Look through the material below. Return exactly the lines from the one with "发表于 2018-4-28 17:17" through the one with "发表于 2018-4-28 17:18", both included.

◇ ◇ ◇ ◇ ◇ ◇ ◇

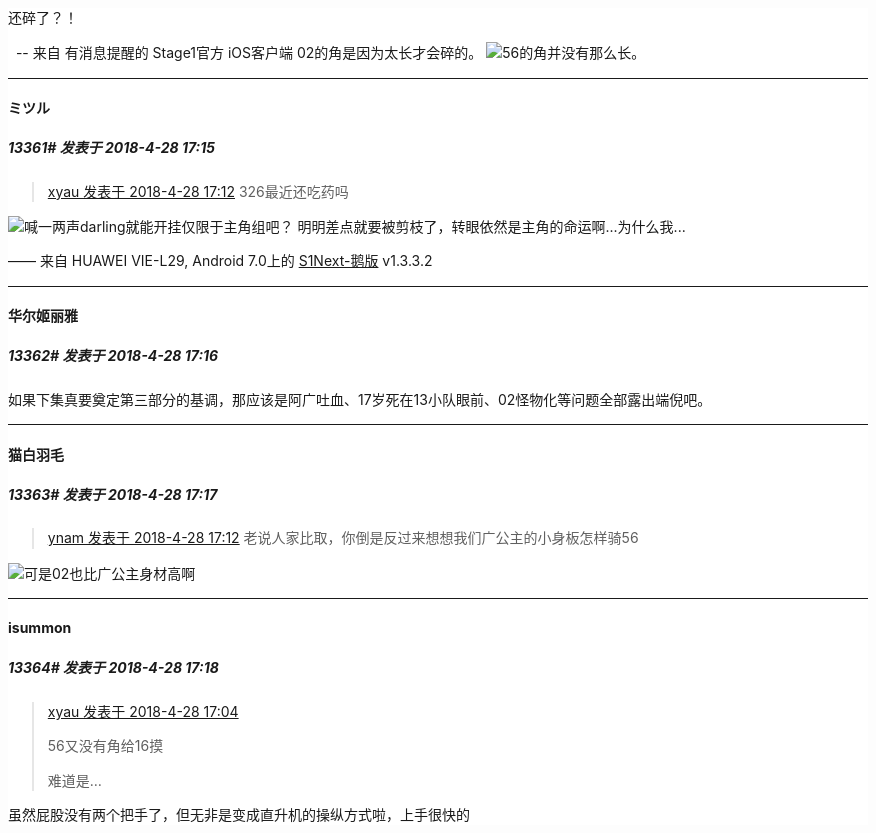 还碎了？！


  -- 来自 有消息提醒的 Stage1官方 iOS客户端</blockquote>
02的角是因为太长才会碎的。
<img src="https://static.saraba1st.com/image/smiley/face2017/037.png" referrerpolicy="no-referrer">56的角并没有那么长。


-----

####  ミツル  
##### 13361#       发表于 2018-4-28 17:15


<blockquote><a href="httphttps://bbs.saraba1st.com/2b/forum.php?mod=redirect&amp;goto=findpost&amp;pid=39409078&amp;ptid=1636434" target="_blank">xyau 发表于 2018-4-28 17:12</a>
326最近还吃药吗</blockquote>
<img src="https://static.saraba1st.com/image/smiley/face2017/100.png" referrerpolicy="no-referrer">喊一两声darling就能开挂仅限于主角组吧？
明明差点就要被剪枝了，转眼依然是主角的命运啊...为什么我...

—— 来自 HUAWEI VIE-L29, Android 7.0上的 [S1Next-鹅版](https://github.com/ykrank/S1-Next/releases) v1.3.3.2


-----

####  华尔姬丽雅  
##### 13362#       发表于 2018-4-28 17:16


如果下集真要奠定第三部分的基调，那应该是阿广吐血、17岁死在13小队眼前、02怪物化等问题全部露出端倪吧。


-----

####  猫白羽毛  
##### 13363#       发表于 2018-4-28 17:17


<blockquote><a href="httphttps://bbs.saraba1st.com/2b/forum.php?mod=redirect&amp;goto=findpost&amp;pid=39409066&amp;ptid=1636434" target="_blank">ynam 发表于 2018-4-28 17:12</a>
老说人家比取，你倒是反过来想想我们广公主的小身板怎样骑56</blockquote>
<img src="https://static.saraba1st.com/image/smiley/face2017/049.png" referrerpolicy="no-referrer">可是02也比广公主身材高啊


-----

####  isummon  
##### 13364#       发表于 2018-4-28 17:18


<blockquote><a href="httphttps://bbs.saraba1st.com/2b/forum.php?mod=redirect&amp;goto=findpost&amp;pid=39408974&amp;ptid=1636434" target="_blank">xyau 发表于 2018-4-28 17:04</a>

56又没有角给16摸

难道是…</blockquote>
虽然屁股没有两个把手了，但无非是变成直升机的操纵方式啦，上手很快的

◇ ◇ ◇ ◇ ◇ ◇ ◇

> RESPONSE TO THIS TASK
##### 13363#       发表于 2018-4-28 17:17


<blockquote><a href="httphttps://bbs.saraba1st.com/2b/forum.php?mod=redirect&amp;goto=findpost&amp;pid=39409066&amp;ptid=1636434" target="_blank">ynam 发表于 2018-4-28 17:12</a>
老说人家比取，你倒是反过来想想我们广公主的小身板怎样骑56</blockquote>
<img src="https://static.saraba1st.com/image/smiley/face2017/049.png" referrerpolicy="no-referrer">可是02也比广公主身材高啊


-----

####  isummon  
##### 13364#       发表于 2018-4-28 17:18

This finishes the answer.